Cu(II) Mediates Kinetically Distinct, Non-amyloidogenic Aggregation of Amyloid-β Peptides

Cu(II) ions are implicated in the pathogenesis of Alzheimer disease by influencing the aggregation of the amyloid-beta (A beta) peptide. Elucidating the underlying Cu(II)-inducedA beta aggregation is paramount for understanding the role of Cu(II) in the pathology of Alzheimer disease. The aim of this study was to characterize the qualitative and quantitative influence of Cu(II) on the extracellular aggregation mechanism and aggregate morphology of A beta(1-40) using spectroscopic, microelectrophoretic, mass spectrometric, and ultrastructural techniques.

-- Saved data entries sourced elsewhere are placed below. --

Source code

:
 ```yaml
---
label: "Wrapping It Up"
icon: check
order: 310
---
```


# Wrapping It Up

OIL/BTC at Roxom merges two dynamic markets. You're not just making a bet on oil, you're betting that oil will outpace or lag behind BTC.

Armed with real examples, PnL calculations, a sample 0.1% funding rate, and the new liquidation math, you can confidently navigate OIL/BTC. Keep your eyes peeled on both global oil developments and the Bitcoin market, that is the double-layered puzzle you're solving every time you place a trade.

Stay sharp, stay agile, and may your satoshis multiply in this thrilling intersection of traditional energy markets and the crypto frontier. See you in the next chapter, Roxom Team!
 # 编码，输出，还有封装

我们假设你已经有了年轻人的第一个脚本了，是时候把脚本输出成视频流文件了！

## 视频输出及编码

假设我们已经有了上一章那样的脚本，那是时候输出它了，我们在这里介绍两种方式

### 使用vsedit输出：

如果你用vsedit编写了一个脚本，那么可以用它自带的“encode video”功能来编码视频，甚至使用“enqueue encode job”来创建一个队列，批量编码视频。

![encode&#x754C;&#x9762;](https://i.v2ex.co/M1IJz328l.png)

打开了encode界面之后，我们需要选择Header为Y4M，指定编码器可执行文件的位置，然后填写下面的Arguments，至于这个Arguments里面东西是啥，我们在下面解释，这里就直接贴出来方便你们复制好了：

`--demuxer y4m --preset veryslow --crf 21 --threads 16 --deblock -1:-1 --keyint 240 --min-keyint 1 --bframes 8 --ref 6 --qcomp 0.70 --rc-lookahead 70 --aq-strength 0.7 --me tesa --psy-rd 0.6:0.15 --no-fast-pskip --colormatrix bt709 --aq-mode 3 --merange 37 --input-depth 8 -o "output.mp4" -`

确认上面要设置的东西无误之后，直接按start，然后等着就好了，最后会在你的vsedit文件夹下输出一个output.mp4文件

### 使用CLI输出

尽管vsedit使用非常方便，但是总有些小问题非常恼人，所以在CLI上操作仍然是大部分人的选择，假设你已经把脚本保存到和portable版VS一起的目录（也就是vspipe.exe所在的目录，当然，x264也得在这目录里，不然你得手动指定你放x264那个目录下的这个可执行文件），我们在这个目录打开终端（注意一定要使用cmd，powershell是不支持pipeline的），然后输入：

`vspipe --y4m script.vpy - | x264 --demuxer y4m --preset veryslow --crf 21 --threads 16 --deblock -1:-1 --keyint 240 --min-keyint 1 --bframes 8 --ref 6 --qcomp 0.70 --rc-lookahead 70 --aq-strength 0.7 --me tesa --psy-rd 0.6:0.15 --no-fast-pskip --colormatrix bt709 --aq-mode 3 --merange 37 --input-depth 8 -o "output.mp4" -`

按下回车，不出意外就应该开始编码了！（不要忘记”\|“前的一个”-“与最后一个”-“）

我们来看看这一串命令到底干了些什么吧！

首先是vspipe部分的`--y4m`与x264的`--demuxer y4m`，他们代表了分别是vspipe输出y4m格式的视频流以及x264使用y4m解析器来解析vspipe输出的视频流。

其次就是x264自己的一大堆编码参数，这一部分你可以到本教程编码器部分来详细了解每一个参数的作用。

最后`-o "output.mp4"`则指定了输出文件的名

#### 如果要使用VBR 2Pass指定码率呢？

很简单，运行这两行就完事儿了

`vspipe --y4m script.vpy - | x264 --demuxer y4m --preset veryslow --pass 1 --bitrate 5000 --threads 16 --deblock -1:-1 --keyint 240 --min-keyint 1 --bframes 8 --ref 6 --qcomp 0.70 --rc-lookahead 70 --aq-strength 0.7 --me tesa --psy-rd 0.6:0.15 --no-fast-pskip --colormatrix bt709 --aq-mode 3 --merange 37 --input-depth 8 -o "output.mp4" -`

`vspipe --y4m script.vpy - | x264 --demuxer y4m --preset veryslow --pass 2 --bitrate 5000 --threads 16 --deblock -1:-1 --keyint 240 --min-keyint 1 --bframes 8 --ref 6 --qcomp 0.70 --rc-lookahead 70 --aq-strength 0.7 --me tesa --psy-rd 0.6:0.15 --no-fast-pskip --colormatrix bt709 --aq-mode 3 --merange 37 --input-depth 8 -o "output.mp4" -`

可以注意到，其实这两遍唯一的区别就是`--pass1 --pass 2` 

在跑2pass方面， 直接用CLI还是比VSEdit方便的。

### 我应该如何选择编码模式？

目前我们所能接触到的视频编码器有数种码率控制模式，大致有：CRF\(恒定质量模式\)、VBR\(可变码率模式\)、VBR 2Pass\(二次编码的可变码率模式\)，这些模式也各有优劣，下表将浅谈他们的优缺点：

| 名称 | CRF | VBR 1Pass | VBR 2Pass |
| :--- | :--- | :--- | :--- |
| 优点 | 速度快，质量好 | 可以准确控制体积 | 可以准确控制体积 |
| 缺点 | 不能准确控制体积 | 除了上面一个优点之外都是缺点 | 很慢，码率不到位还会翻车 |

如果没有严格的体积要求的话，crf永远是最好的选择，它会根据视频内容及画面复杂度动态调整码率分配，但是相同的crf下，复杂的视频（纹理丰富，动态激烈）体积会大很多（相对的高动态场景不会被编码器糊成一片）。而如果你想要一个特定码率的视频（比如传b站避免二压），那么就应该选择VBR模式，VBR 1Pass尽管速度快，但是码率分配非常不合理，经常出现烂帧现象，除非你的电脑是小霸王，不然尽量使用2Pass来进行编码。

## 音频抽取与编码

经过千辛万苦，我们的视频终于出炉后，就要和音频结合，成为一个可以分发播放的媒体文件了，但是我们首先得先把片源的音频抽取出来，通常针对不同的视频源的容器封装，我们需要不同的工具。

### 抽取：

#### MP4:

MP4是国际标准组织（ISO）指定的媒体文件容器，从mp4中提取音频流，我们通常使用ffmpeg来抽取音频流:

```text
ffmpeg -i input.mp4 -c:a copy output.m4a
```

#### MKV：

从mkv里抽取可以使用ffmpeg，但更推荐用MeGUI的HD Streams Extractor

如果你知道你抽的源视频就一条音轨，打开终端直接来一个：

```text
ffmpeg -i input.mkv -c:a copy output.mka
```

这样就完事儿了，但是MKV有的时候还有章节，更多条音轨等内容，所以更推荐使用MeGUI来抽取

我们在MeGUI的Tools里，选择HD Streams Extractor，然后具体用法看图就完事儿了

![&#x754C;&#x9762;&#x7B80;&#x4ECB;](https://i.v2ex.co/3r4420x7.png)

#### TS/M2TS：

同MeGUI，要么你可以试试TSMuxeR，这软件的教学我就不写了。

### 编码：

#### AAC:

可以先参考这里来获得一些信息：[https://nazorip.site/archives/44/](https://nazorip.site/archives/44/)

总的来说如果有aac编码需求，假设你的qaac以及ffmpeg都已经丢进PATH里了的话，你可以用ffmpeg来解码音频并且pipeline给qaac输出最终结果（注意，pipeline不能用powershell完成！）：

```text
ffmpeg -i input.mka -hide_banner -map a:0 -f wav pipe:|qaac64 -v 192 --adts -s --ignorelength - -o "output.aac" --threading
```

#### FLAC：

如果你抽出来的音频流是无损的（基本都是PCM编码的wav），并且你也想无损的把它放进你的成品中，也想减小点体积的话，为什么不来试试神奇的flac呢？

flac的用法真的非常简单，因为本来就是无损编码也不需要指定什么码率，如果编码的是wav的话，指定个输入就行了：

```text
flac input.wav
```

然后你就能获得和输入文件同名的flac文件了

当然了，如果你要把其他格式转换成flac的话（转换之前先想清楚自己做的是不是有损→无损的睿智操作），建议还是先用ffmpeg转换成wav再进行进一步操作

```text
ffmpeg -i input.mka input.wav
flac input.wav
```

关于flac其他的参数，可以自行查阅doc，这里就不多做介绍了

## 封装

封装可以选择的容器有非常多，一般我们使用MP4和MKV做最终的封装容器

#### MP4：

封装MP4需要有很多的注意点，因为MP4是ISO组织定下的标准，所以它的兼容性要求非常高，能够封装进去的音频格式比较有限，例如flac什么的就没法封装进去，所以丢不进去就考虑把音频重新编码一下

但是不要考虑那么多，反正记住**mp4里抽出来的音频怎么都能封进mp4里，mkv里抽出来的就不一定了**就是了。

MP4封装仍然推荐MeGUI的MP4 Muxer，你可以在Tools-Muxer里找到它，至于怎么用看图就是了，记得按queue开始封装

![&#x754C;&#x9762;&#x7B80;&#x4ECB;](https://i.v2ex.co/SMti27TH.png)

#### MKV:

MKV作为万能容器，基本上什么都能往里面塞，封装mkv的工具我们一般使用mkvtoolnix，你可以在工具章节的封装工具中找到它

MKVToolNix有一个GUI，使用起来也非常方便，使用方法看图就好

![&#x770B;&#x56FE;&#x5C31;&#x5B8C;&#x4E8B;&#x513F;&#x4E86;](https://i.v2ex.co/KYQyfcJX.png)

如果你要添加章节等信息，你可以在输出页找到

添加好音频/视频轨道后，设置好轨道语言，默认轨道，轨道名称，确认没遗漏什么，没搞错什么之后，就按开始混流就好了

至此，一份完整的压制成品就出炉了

We found that the Cu(II):A beta ratio in solution has a major influence on (i) the aggregation kinetics/mechanism of A beta, because three different kinetic scenarios were observed depending on the Cu(II):A beta ratio, (ii) the metal: peptide stoichiometry in the aggregates, which increased to 1.4 at supra-equimolar Cu(II):A beta ratio; and (iii) the morphology of the aggregates, which shifted from fibrillar to non-fibrillar at increasing Cu(II):A beta ratios. We observed dynamic morphological changes of the aggregates, and that the formation of spherical aggregates appeared to be a common morphological end point independent on the Cu(II) concentration. Experiments with A beta(1-42) were compatible with the conclusions for A beta(1-40) even though the low solubility of A beta(1-42) precluded examination under the same conditions as for the A beta(1-40). Experiments with A beta(1-16) and A beta(1-28) showed that other parts than the Cu(II)-binding His residues were important for Cu(II)-induced A beta aggregation. Based on this study we propose three mechanistic models for the Cu(II)-induced aggregation of A beta(1-40) depending on the Cu(II):A beta ratio, and identify key reaction steps that may be feasible targets for preventing Cu(II)-associated aggregation or toxicity in Alzheimer disease.